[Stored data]
—————

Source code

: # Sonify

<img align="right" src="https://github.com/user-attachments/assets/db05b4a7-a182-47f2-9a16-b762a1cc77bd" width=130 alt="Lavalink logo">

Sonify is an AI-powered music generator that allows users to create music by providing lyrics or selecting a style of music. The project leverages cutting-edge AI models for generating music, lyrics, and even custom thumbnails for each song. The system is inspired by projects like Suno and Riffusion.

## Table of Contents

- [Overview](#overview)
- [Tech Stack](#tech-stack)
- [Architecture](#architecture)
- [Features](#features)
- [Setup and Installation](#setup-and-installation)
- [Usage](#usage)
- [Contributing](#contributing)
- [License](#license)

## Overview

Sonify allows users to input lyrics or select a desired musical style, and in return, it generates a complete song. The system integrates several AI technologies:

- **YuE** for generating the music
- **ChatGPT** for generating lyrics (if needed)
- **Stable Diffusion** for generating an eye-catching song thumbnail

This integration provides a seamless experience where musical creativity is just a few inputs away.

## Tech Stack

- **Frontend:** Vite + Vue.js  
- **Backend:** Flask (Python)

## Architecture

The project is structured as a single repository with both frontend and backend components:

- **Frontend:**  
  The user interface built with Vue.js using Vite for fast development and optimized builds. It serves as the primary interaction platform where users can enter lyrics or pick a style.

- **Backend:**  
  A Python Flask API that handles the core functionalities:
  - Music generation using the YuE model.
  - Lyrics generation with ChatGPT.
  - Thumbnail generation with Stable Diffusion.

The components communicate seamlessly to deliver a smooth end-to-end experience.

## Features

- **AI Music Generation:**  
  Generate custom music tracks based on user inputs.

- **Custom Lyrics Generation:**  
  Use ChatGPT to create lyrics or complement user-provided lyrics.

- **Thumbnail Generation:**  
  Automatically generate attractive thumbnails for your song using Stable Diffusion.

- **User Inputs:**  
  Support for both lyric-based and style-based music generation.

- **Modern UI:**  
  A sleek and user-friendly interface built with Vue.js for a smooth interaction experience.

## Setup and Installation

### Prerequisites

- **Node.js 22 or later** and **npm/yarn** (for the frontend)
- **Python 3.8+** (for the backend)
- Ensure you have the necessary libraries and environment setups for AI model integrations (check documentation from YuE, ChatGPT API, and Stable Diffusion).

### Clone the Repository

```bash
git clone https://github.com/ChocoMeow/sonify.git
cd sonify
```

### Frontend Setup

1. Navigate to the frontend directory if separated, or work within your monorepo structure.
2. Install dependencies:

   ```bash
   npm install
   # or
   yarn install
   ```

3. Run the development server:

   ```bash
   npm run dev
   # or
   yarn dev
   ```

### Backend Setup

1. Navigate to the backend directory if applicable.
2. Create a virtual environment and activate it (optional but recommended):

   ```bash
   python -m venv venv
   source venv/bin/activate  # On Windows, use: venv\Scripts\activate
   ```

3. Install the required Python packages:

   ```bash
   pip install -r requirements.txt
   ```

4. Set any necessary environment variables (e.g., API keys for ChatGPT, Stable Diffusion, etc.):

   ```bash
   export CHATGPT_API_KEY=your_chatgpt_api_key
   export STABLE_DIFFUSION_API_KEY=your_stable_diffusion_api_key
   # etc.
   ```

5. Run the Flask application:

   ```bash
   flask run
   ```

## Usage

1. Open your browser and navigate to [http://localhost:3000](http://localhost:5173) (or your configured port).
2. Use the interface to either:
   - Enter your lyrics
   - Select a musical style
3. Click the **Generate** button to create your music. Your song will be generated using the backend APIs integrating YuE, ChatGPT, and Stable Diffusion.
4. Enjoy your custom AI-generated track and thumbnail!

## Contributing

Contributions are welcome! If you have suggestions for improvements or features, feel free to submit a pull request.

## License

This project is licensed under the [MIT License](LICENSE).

—————

■ Your goal ■
Copy whichever lines of the records above contain the word "Contributing".

■ Result ■
- [Contributing](#contributing)
## Contributing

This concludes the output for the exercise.